Genome Size of Cold-seep Organisms
October 16, 2002
Pennsylvania State University
The genetic information that controls the form and function of animals is found in the nucleus of each cell, where it is packaged into chromosomes. We humans have 23 chromosomes in every cell of our bodies. I am a student from Germany, working for a short time in the laboratory of Dr. Fisher at Pennsylvania State University. My aim on this cruise is to examine the number, form and size of the chromosomes of cold-seep organisms, especially the tubeworms.
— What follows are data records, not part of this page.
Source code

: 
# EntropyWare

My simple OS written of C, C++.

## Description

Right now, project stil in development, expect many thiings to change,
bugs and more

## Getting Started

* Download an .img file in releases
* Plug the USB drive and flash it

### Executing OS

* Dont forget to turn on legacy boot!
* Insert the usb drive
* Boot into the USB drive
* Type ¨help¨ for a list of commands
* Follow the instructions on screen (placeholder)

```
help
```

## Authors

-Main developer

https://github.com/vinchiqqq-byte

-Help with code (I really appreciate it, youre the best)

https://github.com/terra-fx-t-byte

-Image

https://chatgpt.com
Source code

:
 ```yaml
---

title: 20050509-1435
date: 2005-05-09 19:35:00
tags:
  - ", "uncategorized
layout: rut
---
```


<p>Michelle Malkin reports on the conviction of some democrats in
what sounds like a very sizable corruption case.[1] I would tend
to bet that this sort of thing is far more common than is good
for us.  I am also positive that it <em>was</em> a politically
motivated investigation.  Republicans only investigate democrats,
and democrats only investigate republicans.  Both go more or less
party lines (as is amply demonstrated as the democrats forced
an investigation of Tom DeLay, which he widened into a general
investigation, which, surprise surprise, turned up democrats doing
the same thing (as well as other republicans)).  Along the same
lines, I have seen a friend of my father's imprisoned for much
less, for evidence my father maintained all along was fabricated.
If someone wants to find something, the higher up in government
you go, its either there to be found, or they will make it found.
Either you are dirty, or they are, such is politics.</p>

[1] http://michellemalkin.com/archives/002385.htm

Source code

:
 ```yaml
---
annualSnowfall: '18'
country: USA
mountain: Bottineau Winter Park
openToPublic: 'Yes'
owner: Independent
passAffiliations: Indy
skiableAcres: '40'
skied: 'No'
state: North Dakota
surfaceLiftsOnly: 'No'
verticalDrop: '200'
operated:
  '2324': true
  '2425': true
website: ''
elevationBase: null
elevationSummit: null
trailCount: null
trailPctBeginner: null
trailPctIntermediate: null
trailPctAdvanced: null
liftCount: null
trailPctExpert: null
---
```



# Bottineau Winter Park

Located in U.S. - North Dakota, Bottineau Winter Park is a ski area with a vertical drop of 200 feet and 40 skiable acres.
Until now, no one has attempted to karyotype (count the chromosomes) of any siboglinid tubeworm species. We are interested in determining the size of the genome (how much DNA is contained in a nucleus) because this information will compliment other genetic research in our lab. In the end we will try to determine the location of the genes coding for hemoglobin chains on the chromosomes. Hemoglobin is the red substance in blood that carries oxygen. Tubeworms have different kinds of hemoglobins, and it would be interesting to know if the genes for these different kinds are located on the same or different chromosomes. In addition this technique could be also used to compare the rates of cell division in the cold-seep tubeworms and the closely related hydrothermal-vent species. We believe that that worms grow faster in the vent environment; chromosome studies may be used to test this assumption.
On the present cruise, we collected tubeworms from several different sites using the submersible. After practicing and modifying the technique of slide preparation with mussels in the lab before the cruise I am now trying to apply this method to tubeworms here at sea. To increase the likelihood of finding dividing cells, young specimens were used in this study. Two different kinds of tissues were tested: gill and vestimentum tissue. After the first preparations, the gill tissue showed much better results. The final chromosome spreading on the slides is the hardest part of this method. Small amounts of cell suspension have to be dropped from a height of at least 30cm onto a slide. On a moving and bouncing ship, this is not an easy task. But after some practice it worked well and we were able to produce the first pictures of a tubeworm karyotype. Back at the lab at Penn State University, high resolution pictures will be taken from the spread chromosomes and then enlarged to determine the exact number of chromosomes.